Se era impensável contrariar abertamente, não se conseguia porém tomar como normal a nomeação de um conselho da Ombala formado na íntegra por ovifeto (rascunhos na língua Umbundu). Pessoa com deficiência fora sempre vista como ocifeto (obra inacabada). Raramente chegava a casar. O ancião Ndya-Ngenda, que nutria mais amor pelo kaporroto do que pelas suas duas mulheres, era impecável em conversas paralelas, quase sempre inconvenientes. A cada surpresa, um franzir de testa e um provérbio de repulsa. «Ocilema vacitaisa, ka vawutola[11]».
Nos protestos alinhavam também, de corpo e alma, progenitores de rascunhos.
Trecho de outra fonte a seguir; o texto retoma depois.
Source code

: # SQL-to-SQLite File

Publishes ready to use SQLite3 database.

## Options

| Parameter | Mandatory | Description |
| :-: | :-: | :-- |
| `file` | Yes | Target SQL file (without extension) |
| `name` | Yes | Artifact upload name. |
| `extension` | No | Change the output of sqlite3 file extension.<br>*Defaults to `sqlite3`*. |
Mas virulento como o ancião Ndya-Ngenda, não havia. Veio dele este boato: «Soma wakava okuyeva kowiñi, oyongola okuyevelela kongolo[12]». Especulava-se que ao Rei ficaria facilitada a usurpação do património, a cargo de um surdo-mudo, porquanto, e outra vez recorrendo à força destrutiva de um provérbio, «camanle calinga eti mbanje, ka calingile eti mopye[13]». Ao conselheiro faltariam fundamentos para criticar; «ocili viso[14]». Por outro lado, «U kwendi laye ka kukutila ko epunda[15]», daí o paralítico.
O Rei, inspirado num daqueles sonhos reveladores que só aos nobres calham, seguia apenas a recomendação de ter o mais expressivo simbolismo para o exercício assertivo do poder: de vez em quando, um líder precisa de experimentar a cegueira para superar seus medos, da paralisia para a prudência na tomada de decisões, e fazer-se de surdo-mudo para a diplomacia e cortesia. Era isso.
Os percalços da inovação eram logo visíveis no começo das actividades do recém-eleito Conselho da Ombala. Desde que mundo é mundo que os seres humanos estão condenados a minimizar as suas fraquezas, logo com eles não era diferente. Às vezes, com a força dos copos, ficava a nu o revanchismo. Para o cego, o surdo-mudo era inútil, por colocar gestos no lugar das palavras, como se também conseguisse captar movimentos e arco-íris na largura dos olhos. O paralítico julgava-se o maior de todos, na altura que o busto lhe permitia. O surdo-mudo achava despida de sentido a vida, sem ver nem correr. E da Ombala, a rivalidade espalhou-se pelos rascunhos mais anónimos, crescendo as chacotas e a rabugice por conta do favoritismo das famílias.
Tinha chovido a noite inteira. No kimbo, depois da chuva, aos olhos do velho de chapéu, as gaivotas são outras crianças, com a vantagem apenas de andarem mais perto do céu. Manhãs assim, não há como não serem inspiradoras. O Rei dirigiu-se aos conselheiros:
— As mulheres têm a mania de achar que os homens são péssimos cozinheiros, não é isso?
— É sim, ó mais-velho. — anuíram os três em simultâneo.
— Pois, hoje vai ser um dia diferente. — anunciou o Rei. — Vamos almoçar ohita[16] com ocipoke[17] e efwanga[18]. Cada sekulu se encarrega de uma panela. Temos os ingredientes, a lenha, o petróleo e o isqueiro, as panelas de barro também. Portanto, cada um vai preparar a lareira, de uma pedra apenas. É para essas mulheres nos respeitarem.

No fim da tarde, apresentaram-se ao Rei, envergonhados e esfomeados. Fora um fiasco a incumbência. Impossível cozinhar na lareira de uma pedra de apoio apenas. Perceberam então que o poder é uma panela ao lume, que exige equilíbrio entre as três pedras sobre as quais assenta.
Unindo os rascunhos da Ombala, uniam-se os demais. Desde então, vêm conquistando a sua dignidade. Mas não faltam lugares, neste mundo do agreste, onde tarda chegar o exemplo do Reino dos Rascunhos. E de como a luta nasceu, o Rei não esquece nem recalca.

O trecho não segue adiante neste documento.